The Acts of the Apostles, the Deutero-Paulines (or Disputed Paulines), and the Catholic Letters are written later and show how Christ-believers have grappled with the delay of the parousia. All of these texts describe communities with more elaborate hierarchies and formal leadership positions.

For example, the author of 1 Timothy lays out qualities that are important for certain community leaders called bishops and deacons. The Acts of the Apostles describes how the position of deacon originated. The Christ-believers, most scholars agree, only began to appoint titled leaders and build institutional structures when it became clear that the first generation of apostles were starting to pass away and Jesus had not yet returned. The growing numbers of Christ-believers also made it necessary to put more organized hierarchies in place.

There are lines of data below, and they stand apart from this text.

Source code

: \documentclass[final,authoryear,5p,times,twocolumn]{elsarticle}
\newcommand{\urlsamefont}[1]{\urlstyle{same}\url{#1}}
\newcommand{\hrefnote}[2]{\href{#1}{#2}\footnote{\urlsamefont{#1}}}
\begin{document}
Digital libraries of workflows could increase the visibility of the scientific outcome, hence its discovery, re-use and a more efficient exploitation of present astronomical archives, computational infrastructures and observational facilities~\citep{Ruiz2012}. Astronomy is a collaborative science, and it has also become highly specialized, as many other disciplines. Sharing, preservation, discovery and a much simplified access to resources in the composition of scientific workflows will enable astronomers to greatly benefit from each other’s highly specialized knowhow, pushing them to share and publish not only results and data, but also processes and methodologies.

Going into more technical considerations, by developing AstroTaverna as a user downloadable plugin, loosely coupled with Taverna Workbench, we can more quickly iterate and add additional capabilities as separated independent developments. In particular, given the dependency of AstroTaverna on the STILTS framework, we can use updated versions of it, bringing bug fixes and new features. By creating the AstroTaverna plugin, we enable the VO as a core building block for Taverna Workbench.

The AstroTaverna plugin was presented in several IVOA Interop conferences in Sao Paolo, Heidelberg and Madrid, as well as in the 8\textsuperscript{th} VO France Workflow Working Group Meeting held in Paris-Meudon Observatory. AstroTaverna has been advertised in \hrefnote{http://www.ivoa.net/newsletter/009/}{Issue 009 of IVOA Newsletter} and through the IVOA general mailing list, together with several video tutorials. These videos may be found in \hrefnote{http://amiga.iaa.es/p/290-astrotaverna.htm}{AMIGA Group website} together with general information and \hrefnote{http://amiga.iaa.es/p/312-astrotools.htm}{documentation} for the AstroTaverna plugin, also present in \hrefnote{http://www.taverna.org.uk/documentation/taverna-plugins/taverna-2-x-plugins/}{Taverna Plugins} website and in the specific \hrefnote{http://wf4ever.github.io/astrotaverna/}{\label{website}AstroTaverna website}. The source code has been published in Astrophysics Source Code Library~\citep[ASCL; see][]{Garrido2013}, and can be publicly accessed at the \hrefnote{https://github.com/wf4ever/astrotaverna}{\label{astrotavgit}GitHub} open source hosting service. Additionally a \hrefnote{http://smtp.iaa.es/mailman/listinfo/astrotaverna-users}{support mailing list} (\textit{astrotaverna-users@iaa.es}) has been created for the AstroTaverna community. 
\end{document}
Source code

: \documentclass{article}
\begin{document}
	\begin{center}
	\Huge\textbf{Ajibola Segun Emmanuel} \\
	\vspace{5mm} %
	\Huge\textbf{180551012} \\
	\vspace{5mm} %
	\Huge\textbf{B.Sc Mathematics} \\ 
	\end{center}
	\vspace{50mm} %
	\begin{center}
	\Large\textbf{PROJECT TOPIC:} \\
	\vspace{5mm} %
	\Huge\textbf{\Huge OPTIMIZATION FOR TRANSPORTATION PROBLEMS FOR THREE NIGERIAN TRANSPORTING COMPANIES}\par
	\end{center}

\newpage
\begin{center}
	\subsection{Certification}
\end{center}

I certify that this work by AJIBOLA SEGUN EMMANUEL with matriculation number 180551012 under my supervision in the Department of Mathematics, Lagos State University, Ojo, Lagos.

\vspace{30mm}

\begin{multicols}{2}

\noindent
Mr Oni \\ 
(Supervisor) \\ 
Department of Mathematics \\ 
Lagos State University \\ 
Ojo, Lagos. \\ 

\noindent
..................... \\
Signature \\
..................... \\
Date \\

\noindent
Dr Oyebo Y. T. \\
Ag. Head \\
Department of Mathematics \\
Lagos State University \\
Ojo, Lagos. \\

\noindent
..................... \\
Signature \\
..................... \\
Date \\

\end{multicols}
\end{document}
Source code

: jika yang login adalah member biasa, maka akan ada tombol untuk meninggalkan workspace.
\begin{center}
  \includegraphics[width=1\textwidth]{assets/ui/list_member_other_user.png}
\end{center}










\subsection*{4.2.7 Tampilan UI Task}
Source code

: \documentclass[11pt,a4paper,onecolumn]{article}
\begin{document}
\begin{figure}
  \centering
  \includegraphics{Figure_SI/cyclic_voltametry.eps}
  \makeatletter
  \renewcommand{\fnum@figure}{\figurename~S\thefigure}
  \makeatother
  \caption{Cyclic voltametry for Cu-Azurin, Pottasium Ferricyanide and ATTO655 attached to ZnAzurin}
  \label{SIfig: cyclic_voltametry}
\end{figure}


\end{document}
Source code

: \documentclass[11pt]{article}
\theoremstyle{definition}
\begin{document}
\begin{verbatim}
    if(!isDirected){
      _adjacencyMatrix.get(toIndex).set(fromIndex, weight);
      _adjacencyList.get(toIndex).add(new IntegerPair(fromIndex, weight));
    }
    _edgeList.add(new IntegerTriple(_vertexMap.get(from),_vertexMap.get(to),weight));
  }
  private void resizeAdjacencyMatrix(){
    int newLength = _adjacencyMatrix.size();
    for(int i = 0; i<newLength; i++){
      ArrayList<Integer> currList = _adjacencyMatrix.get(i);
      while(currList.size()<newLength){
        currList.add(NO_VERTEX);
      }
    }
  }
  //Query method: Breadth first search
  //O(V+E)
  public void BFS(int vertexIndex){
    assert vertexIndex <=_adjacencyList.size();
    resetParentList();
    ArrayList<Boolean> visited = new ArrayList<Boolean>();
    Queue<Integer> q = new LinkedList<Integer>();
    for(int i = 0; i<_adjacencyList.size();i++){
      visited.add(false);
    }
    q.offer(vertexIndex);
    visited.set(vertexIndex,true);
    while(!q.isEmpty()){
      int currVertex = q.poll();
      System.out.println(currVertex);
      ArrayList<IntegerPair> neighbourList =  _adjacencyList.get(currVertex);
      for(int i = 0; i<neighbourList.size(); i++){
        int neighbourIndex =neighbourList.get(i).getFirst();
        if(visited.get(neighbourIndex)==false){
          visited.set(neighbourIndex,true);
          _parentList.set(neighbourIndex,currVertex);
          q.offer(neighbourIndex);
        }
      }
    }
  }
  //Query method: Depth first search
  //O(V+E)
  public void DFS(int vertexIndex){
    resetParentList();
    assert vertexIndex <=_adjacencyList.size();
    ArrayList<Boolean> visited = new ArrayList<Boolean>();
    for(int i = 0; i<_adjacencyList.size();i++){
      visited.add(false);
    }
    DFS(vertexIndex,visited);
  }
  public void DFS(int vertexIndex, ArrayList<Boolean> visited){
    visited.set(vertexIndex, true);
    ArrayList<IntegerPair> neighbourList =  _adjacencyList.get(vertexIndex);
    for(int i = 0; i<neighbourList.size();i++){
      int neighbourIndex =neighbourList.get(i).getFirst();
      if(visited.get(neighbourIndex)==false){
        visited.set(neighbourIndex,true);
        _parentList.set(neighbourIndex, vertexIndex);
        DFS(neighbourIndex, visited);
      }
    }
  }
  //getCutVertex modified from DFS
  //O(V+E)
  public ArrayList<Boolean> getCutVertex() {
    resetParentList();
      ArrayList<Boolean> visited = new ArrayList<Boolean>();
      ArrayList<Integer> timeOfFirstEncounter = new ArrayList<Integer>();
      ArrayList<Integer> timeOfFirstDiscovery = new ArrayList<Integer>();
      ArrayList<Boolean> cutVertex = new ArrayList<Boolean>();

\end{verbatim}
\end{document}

The book of Revelation looks ahead to the eschaton (the end of time) and describes the parousia as a critical element of that period. The Second Coming will be one of the key events, along with the destruction of the current world, the final judgment, and God's creation of a new, heavenly Jerusalem.

Salvation

The concept of salvation in the New Testament can refer to being saved from earthly difficulties and disease or the more complex notion of salvation from sin and eternal punishment. Most of the books in the New Testament use both senses of salvation and portray Jesus as the most important agent of a salvation who comes from God.

In the gospels and the Acts of the Apostles, Jesus and his followers save people from disease and demonic possession through healings and exorcisms. Salvation from sin is initially reserved for Jesus, who forgives even people whom Jewish people consider unclean or impure, such as the woman who was caught in adultery and was about to be stoned to death (John 8).

However, in Matthew 16, Jesus gives Peter the power to forgive sins on earth. Both trusting Jesus and living ethically are important ways to be saved from the final judgment. In Matthew 25, Jesus teaches that all who serve their neighbors are, by extension, serving Jesus and will avoid punishment in the afterlife. The apostles and Paul spread the message of Jesus's power to save in the Acts of the Apostles.

The Pauline Letters also present complex ideas about salvation. Paul repeatedly insists that Jesus's death was a sacrifice on behalf of all human beings and that Jesus took on the suffering of others, dying in their place. Christ-believers can share in Jesus's death and resurrection by being baptized, but the most important path to salvation is through faith or trust in Jesus.

The Pauline Letters and the Catholic Letters expand on the everyday effects and implications of salvation in the present world; almost all the letters in the New Testament offer practical advice for Christ-believers who need to live in community. Revelation illustrates that in order to achieve salvation and avoid final judgment, a person's faith must be firm.